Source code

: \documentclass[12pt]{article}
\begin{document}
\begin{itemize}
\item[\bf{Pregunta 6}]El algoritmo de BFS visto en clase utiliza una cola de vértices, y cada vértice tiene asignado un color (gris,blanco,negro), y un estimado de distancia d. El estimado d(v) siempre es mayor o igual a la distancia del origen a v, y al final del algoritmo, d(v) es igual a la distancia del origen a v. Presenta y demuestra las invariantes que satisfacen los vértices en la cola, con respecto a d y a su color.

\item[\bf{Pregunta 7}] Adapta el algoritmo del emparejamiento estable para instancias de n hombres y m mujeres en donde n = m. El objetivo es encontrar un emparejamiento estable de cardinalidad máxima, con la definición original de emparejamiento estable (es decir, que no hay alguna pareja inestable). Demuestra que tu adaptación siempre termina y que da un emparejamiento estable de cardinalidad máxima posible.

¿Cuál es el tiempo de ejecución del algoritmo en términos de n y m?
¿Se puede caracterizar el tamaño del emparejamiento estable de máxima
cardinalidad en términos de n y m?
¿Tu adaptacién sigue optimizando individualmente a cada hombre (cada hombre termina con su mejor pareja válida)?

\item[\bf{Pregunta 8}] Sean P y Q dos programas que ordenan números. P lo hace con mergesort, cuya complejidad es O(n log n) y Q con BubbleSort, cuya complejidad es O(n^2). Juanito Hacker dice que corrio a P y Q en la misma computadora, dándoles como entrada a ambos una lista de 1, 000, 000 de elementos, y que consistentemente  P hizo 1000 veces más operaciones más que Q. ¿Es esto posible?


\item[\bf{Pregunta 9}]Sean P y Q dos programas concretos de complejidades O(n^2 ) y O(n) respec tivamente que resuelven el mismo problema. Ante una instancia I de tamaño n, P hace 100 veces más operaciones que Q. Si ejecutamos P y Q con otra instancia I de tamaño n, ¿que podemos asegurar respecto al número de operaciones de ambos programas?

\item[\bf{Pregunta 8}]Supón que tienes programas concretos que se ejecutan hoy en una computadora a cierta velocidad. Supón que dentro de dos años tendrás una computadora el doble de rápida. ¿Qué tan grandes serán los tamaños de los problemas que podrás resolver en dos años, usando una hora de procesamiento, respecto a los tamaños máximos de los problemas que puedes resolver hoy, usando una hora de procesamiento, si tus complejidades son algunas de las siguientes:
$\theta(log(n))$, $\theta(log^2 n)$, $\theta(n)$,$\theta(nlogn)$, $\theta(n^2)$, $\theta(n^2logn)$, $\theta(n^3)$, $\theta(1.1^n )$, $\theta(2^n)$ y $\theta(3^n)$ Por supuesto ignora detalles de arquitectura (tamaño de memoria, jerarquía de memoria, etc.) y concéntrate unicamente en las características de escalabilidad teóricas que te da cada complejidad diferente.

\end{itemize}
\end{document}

WORK REQUIRED:
Please give all the entries above again, exactly as they stand.

SOLVED EXERCISE:
Source code

: \documentclass[12pt]{article}
\begin{document}
\begin{itemize}
\item[\bf{Pregunta 6}]El algoritmo de BFS visto en clase utiliza una cola de vértices, y cada vértice tiene asignado un color (gris,blanco,negro), y un estimado de distancia d. El estimado d(v) siempre es mayor o igual a la distancia del origen a v, y al final del algoritmo, d(v) es igual a la distancia del origen a v. Presenta y demuestra las invariantes que satisfacen los vértices en la cola, con respecto a d y a su color.

\item[\bf{Pregunta 7}] Adapta el algoritmo del emparejamiento estable para instancias de n hombres y m mujeres en donde n = m. El objetivo es encontrar un emparejamiento estable de cardinalidad máxima, con la definición original de emparejamiento estable (es decir, que no hay alguna pareja inestable). Demuestra que tu adaptación siempre termina y que da un emparejamiento estable de cardinalidad máxima posible.

¿Cuál es el tiempo de ejecución del algoritmo en términos de n y m?
¿Se puede caracterizar el tamaño del emparejamiento estable de máxima
cardinalidad en términos de n y m?
¿Tu adaptacién sigue optimizando individualmente a cada hombre (cada hombre termina con su mejor pareja válida)?

\item[\bf{Pregunta 8}] Sean P y Q dos programas que ordenan números. P lo hace con mergesort, cuya complejidad es O(n log n) y Q con BubbleSort, cuya complejidad es O(n^2). Juanito Hacker dice que corrio a P y Q en la misma computadora, dándoles como entrada a ambos una lista de 1, 000, 000 de elementos, y que consistentemente  P hizo 1000 veces más operaciones más que Q. ¿Es esto posible?


\item[\bf{Pregunta 9}]Sean P y Q dos programas concretos de complejidades O(n^2 ) y O(n) respec tivamente que resuelven el mismo problema. Ante una instancia I de tamaño n, P hace 100 veces más operaciones que Q. Si ejecutamos P y Q con otra instancia I de tamaño n, ¿que podemos asegurar respecto al número de operaciones de ambos programas?

\item[\bf{Pregunta 8}]Supón que tienes programas concretos que se ejecutan hoy en una computadora a cierta velocidad. Supón que dentro de dos años tendrás una computadora el doble de rápida. ¿Qué tan grandes serán los tamaños de los problemas que podrás resolver en dos años, usando una hora de procesamiento, respecto a los tamaños máximos de los problemas que puedes resolver hoy, usando una hora de procesamiento, si tus complejidades son algunas de las siguientes:
$\theta(log(n))$, $\theta(log^2 n)$, $\theta(n)$,$\theta(nlogn)$, $\theta(n^2)$, $\theta(n^2logn)$, $\theta(n^3)$, $\theta(1.1^n )$, $\theta(2^n)$ y $\theta(3^n)$ Por supuesto ignora detalles de arquitectura (tamaño de memoria, jerarquía de memoria, etc.) y concéntrate unicamente en las características de escalabilidad teóricas que te da cada complejidad diferente.

\end{itemize}
\end{document}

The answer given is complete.